I think that if we do these things intentionally, if we work to meet their needs, our needs as a church will also be met. But we need to start from their perspective instead of ours. We need to be willing to be transformed by the stranger or the neighbour that doesn’t see the world exactly as we do.


Imagine ten years from now if people thought of our congregations as the place to truly connect with others, despite our differences. Imagine if they thought of the United Church as a place where they want to be because every time they spend time with us, they leave the experience feeling uplifted, strengthened and better connected to God.


What could we do now and in the coming months and years to make that reality possible?


I invite you to consider these things in your context.
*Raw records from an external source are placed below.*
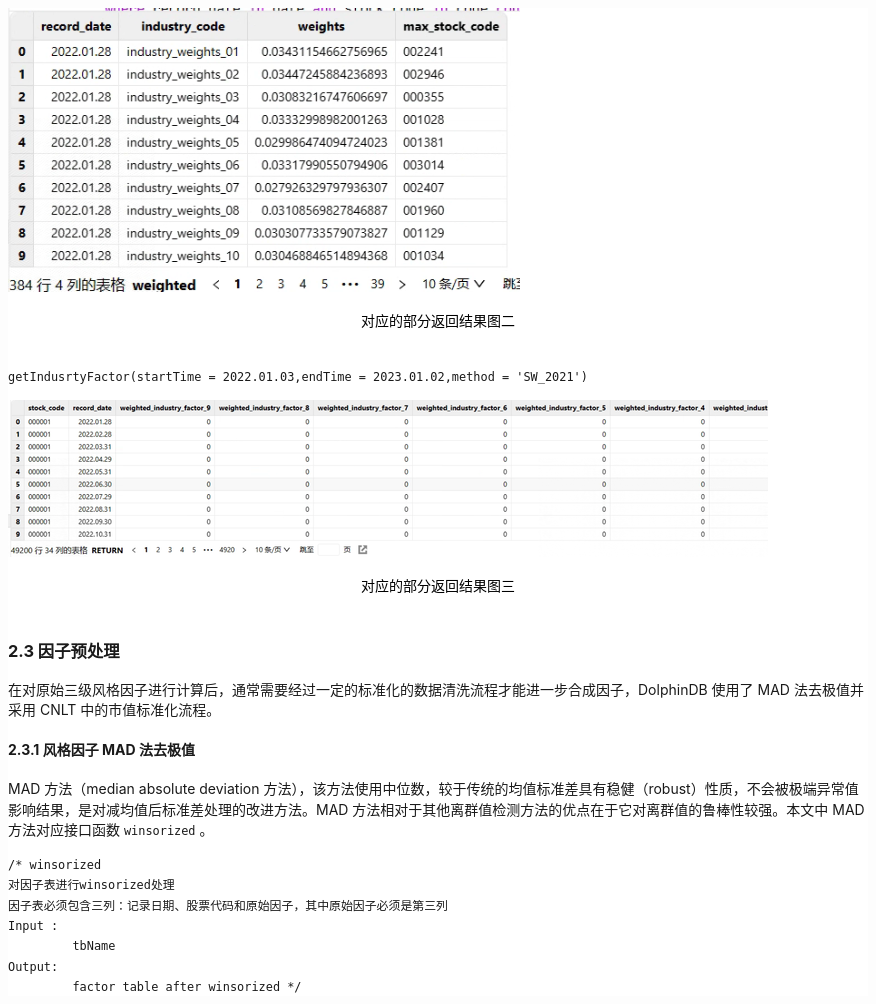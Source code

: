 ![图片-20231113-091423.png](./images/barra_multi_factor_risk_model/对应的部分返回结果图二.png)

<center style="color: black;">对应的部分返回结果图二</center>
<br>

```
getIndusrtyFactor(startTime = 2022.01.03,endTime = 2023.01.02,method = 'SW_2021')
```

![图片-20231113-091522.png](./images/barra_multi_factor_risk_model/对应的部分返回结果图三.png)

<center style="color: black;">对应的部分返回结果图三</center>
<br>

### 2.3 因子预处理

在对原始三级风格因子进行计算后，通常需要经过一定的标准化的数据清洗流程才能进一步合成因子，DolphinDB 使用了 MAD 法去极值并采用 CNLT 中的市值标准化流程。

#### 2.3.1 风格因子 MAD 法去极值

MAD 方法（median absolute deviation 方法），该方法使用中位数，较于传统的均值标准差具有稳健（robust）性质，不会被极端异常值影响结果，是对减均值后标准差处理的改进方法。MAD 方法相对于其他离群值检测方法的优点在于它对离群值的鲁棒性较强。本文中 MAD 方法对应接口函数 `winsorized` 。

```
/* winsorized
对因子表进行winsorized处理
因子表必须包含三列：记录日期、股票代码和原始因子，其中原始因子必须是第三列
Input :
         tbName
Output:  
         factor table after winsorized */
```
I invite you to meet with your Regional Council as they plan to share a meal with congregations across the region to better know them and see how we might offer what the world needs now.


I am convinced that God is not done with the United Church. There is too much spiritual hunger for us to ignore. With God’s help, we will find ways to feed the hungry and greet the stranger with arms open wide. Join with your Regional Council as we navigate how to be that church into the future.


  • Rev. Éric Hébert-Daly is the Regional Executive Minister of Conseil régional Nakonha:ka Regional Council, Eastern Ontario Outaouais Regional Council and East Central Ontario Regional Council of The United Church of Canada. This reflection was shared with the congregations of Beulah United Church and St. Paul’s United Church (Ayer’s Cliff-Magog-Georgeville Pastoral Charge) on November 26, 2023.